Almost seven out of 10 GPs believe the Government should implement a “sugar tax”, according to a recent poll.
The survey of 878 GPs for Pulse magazine found that 67 per cent supported a new tax, while 25 per cent were opposed.
A similar survey from Pulse last year found just 52 per cent of GPs supported the idea of a sugar tax, while 40 per cent were opposed.
The new poll comes after a report from Public Health England (PHE) last month showed there was a case for introducing a sugar tax of up to 20 per cent on high-sugar foods and drinks.
A spokesman for the Prime Minister said David Cameron was not in favour of a tax, believing there were other measures available to drive down childhood obesity.
This stance puts him at loggerheads with campaigning TV chef Jamie Oliver, who has said he is “ready for a fight” with the Government on the issue.

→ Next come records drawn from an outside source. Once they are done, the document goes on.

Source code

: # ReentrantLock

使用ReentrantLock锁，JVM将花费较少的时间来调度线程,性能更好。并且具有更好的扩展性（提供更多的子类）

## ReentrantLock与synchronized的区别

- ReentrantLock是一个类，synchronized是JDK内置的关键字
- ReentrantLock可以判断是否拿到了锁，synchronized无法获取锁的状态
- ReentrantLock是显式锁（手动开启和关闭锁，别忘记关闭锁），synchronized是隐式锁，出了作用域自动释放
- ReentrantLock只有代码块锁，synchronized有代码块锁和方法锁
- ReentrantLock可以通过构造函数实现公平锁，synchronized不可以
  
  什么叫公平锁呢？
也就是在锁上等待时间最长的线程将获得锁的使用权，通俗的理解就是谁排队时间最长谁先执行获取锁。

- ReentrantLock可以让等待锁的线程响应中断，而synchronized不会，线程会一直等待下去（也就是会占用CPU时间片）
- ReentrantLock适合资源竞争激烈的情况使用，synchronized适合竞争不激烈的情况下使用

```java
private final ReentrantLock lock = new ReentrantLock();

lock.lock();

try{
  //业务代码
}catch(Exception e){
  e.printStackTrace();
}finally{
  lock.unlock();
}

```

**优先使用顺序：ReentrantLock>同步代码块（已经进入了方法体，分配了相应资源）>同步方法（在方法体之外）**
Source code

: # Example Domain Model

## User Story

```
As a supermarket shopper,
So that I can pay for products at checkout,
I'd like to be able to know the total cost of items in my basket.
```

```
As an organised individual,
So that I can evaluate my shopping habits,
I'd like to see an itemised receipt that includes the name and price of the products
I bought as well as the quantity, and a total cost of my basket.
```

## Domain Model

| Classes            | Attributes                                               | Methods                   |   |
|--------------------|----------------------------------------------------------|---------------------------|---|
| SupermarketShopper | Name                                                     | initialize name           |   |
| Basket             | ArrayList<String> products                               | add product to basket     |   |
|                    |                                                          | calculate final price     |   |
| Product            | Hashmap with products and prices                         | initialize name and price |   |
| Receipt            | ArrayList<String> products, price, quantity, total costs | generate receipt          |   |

The Royal College of Physicians in Edinburgh have already called for the tax to be introduced saying: “Being overweight was considered the norm and claimed a tax on sugar would help stop the spiralling healthcare costs associated with the issue.”
“The UKs rising obesity epidemic will cost the NHS more than £8 billion by 2020” according to NHS CEO Simon Stevens.
The Royal College of GPs is supporting the work of Jamie Oliver – an Honorary Fellow of the College – in calling for a sugar tax, and his ongoing work to promote better food education and the importance of leading a healthy lifestyle.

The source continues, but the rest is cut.